→ **Data under study**
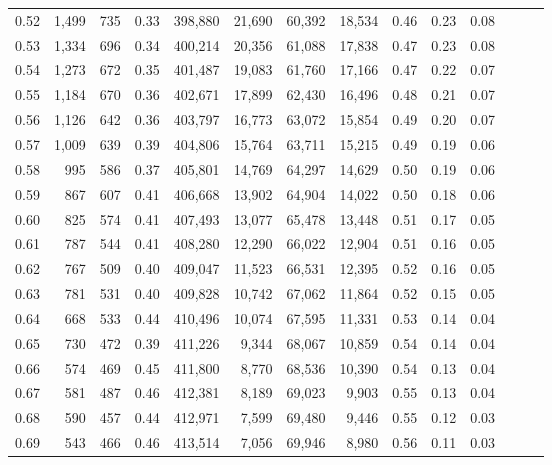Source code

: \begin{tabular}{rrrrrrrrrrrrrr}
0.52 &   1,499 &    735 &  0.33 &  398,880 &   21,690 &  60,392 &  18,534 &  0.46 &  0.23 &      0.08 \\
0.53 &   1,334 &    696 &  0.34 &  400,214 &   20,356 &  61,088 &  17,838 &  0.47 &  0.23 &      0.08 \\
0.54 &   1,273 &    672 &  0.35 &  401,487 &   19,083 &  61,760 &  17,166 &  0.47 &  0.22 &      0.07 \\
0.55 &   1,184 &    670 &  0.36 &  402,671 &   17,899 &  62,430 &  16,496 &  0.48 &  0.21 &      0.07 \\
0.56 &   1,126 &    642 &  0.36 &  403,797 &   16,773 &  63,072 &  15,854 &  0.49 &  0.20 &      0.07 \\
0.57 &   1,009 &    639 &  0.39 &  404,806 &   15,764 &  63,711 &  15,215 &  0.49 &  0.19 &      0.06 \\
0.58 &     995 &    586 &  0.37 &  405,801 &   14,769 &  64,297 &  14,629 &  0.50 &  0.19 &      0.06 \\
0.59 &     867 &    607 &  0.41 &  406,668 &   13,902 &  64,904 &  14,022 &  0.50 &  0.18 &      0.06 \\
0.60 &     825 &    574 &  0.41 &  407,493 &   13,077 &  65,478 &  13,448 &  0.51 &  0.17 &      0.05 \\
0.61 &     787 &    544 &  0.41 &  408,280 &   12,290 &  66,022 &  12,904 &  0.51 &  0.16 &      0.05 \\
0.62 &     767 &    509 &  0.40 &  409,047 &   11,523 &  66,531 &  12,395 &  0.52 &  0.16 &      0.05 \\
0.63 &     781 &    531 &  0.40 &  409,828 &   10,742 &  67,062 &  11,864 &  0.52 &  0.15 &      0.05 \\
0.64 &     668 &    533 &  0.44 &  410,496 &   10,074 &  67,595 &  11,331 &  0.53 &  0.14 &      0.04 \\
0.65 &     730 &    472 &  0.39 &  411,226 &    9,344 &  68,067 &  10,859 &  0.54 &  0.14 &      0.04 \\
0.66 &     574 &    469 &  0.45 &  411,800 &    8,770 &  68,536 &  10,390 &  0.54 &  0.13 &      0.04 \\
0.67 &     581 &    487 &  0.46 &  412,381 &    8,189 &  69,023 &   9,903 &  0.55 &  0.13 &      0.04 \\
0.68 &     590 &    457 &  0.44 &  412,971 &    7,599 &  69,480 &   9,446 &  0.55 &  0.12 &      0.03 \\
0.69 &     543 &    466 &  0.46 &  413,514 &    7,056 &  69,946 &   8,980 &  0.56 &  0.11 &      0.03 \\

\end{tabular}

→ **Exercise goal**
Retype the lines above exactly, no pictures.

→ **Answer to this exercise**
Source code

: \begin{tabular}{rrrrrrrrrrrrrr}
0.52 &   1,499 &    735 &  0.33 &  398,880 &   21,690 &  60,392 &  18,534 &  0.46 &  0.23 &      0.08 \\
0.53 &   1,334 &    696 &  0.34 &  400,214 &   20,356 &  61,088 &  17,838 &  0.47 &  0.23 &      0.08 \\
0.54 &   1,273 &    672 &  0.35 &  401,487 &   19,083 &  61,760 &  17,166 &  0.47 &  0.22 &      0.07 \\
0.55 &   1,184 &    670 &  0.36 &  402,671 &   17,899 &  62,430 &  16,496 &  0.48 &  0.21 &      0.07 \\
0.56 &   1,126 &    642 &  0.36 &  403,797 &   16,773 &  63,072 &  15,854 &  0.49 &  0.20 &      0.07 \\
0.57 &   1,009 &    639 &  0.39 &  404,806 &   15,764 &  63,711 &  15,215 &  0.49 &  0.19 &      0.06 \\
0.58 &     995 &    586 &  0.37 &  405,801 &   14,769 &  64,297 &  14,629 &  0.50 &  0.19 &      0.06 \\
0.59 &     867 &    607 &  0.41 &  406,668 &   13,902 &  64,904 &  14,022 &  0.50 &  0.18 &      0.06 \\
0.60 &     825 &    574 &  0.41 &  407,493 &   13,077 &  65,478 &  13,448 &  0.51 &  0.17 &      0.05 \\
0.61 &     787 &    544 &  0.41 &  408,280 &   12,290 &  66,022 &  12,904 &  0.51 &  0.16 &      0.05 \\
0.62 &     767 &    509 &  0.40 &  409,047 &   11,523 &  66,531 &  12,395 &  0.52 &  0.16 &      0.05 \\
0.63 &     781 &    531 &  0.40 &  409,828 &   10,742 &  67,062 &  11,864 &  0.52 &  0.15 &      0.05 \\
0.64 &     668 &    533 &  0.44 &  410,496 &   10,074 &  67,595 &  11,331 &  0.53 &  0.14 &      0.04 \\
0.65 &     730 &    472 &  0.39 &  411,226 &    9,344 &  68,067 &  10,859 &  0.54 &  0.14 &      0.04 \\
0.66 &     574 &    469 &  0.45 &  411,800 &    8,770 &  68,536 &  10,390 &  0.54 &  0.13 &      0.04 \\
0.67 &     581 &    487 &  0.46 &  412,381 &    8,189 &  69,023 &   9,903 &  0.55 &  0.13 &      0.04 \\
0.68 &     590 &    457 &  0.44 &  412,971 &    7,599 &  69,480 &   9,446 &  0.55 &  0.12 &      0.03 \\
0.69 &     543 &    466 &  0.46 &  413,514 &    7,056 &  69,946 &   8,980 &  0.56 &  0.11 &      0.03 \\

\end{tabular}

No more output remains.